KARACHI: A new album of unheard recordings by the legendary qawwal Nusrat Fateh Ali Khan, will be released on Sept 20, more than 27 years after his demise.

The ‘lost’ album — Chain of Light — was discovered in the tape archives of Peter Gabriel’s Real World Records, the label that signed Nusrat in 1989 and released a series of universally acclaimed albums with him throughout the 1990s.

Joined by his eight-strong party of singers and musicians, Chain of Light includes four traditional qawwali tracks — including one which has never been heard before — and captures the maestro at the height of his vocal capabilities in pristine sonic quality.

The recording was made at Real World Studios in April 1990, during the same time he worked on Mustt Mustt, his seminal crossover album with Canadian producer Michael Brook.

Islamabad-based studio set to release biopic Ustad next year

Over the course of his musical career, NFAK became a cultural icon whose list of esteemed fans extended well into the realm of western rock and pop.

The late Jeff Buckley famously said of the singer “He’s my Elvis”.

Nusrat also counted amongst his fans The Rolling Stones, Madonna, Michael Jackson, and Pearl Jam front man Eddie Vedder. Having a six-octave vocal range, his voice also appeared on the soundtrack of movies by Hollywood directors Martin Scorsese, Oliver Stone and Tim Robbins.

Nusrat’s relationship with Peter Gabriel and Real World Records began after his watershed performance at the 1985 WOMAD festival, which was the first time he performed to a predominantly western audience.

Shortly after that, he was signed to the label and his international profile rose through a collaboration on Gabriel’s 1989 album Passion, music from which featured in the film adaptation of The Last Temptation of Christ.

“I’ve had the privilege to work with a tonne of different musicians from all over the world in my time, but perhaps the greatest singer of them all was Nusrat Fateh Ali Khan,” said Gabriel.

“What he could do and make you feel with his voice was quite extraordinary and we were very proud to have played a role in getting him to a much wider global audience. It was a real delight when we found out this tape had been in our library. This album really shows him at his peak. It’s a wonderful record.”

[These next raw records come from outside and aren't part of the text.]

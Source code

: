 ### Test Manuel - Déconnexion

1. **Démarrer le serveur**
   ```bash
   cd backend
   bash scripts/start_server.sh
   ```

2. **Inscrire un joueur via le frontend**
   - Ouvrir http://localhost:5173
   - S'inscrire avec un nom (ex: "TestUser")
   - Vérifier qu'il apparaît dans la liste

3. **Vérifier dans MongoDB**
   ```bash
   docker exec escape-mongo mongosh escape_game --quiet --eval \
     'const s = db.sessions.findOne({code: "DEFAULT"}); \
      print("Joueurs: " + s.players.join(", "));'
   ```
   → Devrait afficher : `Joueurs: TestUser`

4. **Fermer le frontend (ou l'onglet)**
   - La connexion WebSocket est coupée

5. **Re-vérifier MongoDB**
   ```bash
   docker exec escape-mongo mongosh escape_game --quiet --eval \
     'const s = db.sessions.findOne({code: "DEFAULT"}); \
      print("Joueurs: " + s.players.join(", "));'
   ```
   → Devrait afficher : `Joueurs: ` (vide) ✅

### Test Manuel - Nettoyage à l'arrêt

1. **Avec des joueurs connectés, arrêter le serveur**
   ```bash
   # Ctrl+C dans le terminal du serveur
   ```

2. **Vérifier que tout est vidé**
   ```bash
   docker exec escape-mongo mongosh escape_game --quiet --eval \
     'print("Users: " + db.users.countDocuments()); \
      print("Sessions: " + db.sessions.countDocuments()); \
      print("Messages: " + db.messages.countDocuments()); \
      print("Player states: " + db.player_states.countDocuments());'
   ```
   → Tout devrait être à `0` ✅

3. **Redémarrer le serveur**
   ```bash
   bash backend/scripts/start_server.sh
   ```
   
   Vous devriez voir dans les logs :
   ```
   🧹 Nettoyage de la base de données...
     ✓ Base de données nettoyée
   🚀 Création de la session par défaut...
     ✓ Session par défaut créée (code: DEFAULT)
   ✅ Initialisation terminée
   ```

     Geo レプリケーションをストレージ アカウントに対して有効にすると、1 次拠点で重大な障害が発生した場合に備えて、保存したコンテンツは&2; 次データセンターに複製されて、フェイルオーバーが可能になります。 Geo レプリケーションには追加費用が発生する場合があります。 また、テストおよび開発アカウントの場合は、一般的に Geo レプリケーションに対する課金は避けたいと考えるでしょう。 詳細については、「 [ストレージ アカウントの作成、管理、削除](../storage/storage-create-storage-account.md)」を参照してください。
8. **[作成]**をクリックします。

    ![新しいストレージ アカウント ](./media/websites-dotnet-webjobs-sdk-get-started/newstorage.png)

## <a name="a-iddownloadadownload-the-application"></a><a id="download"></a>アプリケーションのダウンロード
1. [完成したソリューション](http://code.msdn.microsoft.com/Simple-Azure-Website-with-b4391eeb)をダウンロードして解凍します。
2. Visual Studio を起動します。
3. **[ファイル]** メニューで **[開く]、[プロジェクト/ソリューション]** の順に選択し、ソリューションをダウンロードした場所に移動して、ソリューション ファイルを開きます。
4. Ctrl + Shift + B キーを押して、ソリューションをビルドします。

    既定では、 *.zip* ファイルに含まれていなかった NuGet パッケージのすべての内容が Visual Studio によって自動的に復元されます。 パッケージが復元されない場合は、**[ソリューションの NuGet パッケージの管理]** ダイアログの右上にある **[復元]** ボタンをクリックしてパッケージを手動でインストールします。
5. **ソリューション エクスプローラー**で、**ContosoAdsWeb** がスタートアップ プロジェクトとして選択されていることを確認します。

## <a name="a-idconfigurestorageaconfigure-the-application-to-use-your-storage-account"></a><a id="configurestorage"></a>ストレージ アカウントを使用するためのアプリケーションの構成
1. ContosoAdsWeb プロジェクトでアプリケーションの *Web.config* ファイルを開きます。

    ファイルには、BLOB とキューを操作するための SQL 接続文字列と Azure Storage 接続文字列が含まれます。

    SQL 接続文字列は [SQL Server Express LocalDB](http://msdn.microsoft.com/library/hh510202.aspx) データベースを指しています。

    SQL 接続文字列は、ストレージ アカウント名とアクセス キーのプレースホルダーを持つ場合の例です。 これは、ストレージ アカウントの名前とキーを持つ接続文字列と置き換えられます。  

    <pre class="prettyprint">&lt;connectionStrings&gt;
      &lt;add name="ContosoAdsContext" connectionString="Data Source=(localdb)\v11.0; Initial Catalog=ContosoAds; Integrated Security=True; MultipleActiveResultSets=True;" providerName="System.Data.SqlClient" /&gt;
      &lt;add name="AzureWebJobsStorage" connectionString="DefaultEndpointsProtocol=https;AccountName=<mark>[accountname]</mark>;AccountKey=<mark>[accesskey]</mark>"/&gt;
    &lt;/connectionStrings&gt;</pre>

Buried deep in a warehouse storage space at Real World Studios and unearthed whilst the label was relocating its archive in 2021, the April 1990 tape recording that comprises Chain of Light finds Nusrat at a crossroads, on the cusp of global greatness.

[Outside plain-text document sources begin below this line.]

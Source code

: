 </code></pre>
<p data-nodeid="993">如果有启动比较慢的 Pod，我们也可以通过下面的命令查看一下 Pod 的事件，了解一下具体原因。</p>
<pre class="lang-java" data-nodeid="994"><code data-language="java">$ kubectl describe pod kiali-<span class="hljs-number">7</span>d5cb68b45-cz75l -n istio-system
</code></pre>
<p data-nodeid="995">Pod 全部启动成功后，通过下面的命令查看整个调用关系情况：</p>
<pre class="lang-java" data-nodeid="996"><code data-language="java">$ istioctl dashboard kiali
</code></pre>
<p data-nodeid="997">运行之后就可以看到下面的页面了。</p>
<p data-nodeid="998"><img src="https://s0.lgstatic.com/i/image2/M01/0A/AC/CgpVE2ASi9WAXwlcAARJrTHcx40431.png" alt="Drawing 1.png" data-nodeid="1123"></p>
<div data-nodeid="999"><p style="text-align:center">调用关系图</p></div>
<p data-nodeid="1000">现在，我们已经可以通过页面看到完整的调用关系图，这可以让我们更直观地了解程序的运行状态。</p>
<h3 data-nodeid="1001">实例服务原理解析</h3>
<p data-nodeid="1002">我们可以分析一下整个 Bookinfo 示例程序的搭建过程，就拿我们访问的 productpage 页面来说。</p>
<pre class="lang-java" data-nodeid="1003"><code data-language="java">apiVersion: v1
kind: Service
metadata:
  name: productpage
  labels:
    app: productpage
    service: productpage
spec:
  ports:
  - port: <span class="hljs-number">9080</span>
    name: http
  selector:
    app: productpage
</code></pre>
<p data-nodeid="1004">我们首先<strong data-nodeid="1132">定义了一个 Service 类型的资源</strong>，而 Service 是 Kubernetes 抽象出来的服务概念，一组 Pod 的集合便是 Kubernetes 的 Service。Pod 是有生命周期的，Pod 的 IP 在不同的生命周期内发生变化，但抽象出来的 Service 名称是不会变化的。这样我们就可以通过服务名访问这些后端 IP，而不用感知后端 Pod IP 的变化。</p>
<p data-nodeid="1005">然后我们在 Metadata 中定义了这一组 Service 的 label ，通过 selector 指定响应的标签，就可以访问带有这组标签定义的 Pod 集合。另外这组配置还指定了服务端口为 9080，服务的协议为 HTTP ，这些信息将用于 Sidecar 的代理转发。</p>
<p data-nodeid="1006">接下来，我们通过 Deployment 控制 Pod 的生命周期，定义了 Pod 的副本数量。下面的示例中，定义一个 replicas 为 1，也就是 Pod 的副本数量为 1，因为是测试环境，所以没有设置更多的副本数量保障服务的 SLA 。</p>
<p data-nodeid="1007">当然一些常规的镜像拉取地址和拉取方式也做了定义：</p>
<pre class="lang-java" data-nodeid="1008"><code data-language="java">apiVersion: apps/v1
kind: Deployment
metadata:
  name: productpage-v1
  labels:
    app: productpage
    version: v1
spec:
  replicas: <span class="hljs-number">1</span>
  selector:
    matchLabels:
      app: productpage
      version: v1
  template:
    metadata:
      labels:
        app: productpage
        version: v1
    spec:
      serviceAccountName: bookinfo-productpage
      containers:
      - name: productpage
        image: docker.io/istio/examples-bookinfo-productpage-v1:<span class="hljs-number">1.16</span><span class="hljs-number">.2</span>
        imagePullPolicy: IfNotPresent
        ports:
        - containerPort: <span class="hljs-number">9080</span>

Carefully restored from the original analogue tapes, this lost album of traditional qawwali includes a pristine recording of the much-loved classic Ya Allah Ya Rehman, as well the only known performance of Ya Gaus Ya Meeran.

“[The year] 1990 was a key point in Nusrat’s career, it was the beginning of him crossing over into a western audience,” Nusrat’s longtime international manager, Rashid Ahmed-Din, said.

“Everything just clicked. He always wanted to experiment and not be limited to one sound and these tracks express that movement beyond.”

“There is an amazing clarity to these performances,” producer Michael Brook said of the recordings. “They are more harmonically adventurous than the other songs that Nusrat was recording at the time and the whole group is firing on all cylinders.”

Fans of the great maestro will be thrilled to also learn that a definitive documentary film on his life is in the making. Islamabad-based Saiyna Bashir Studios are expected to release their biopic, Ustad, at the end of 2025.

Earlier this year, Saiyna Bashir Studios received a grant from the British Council to support Real World Records to promote the new album.

Chain of Light will be released by Real World Records on Sept 20 and will be available to pre-order on a variety of formats. The launch of the album is being supported in part by the British Council.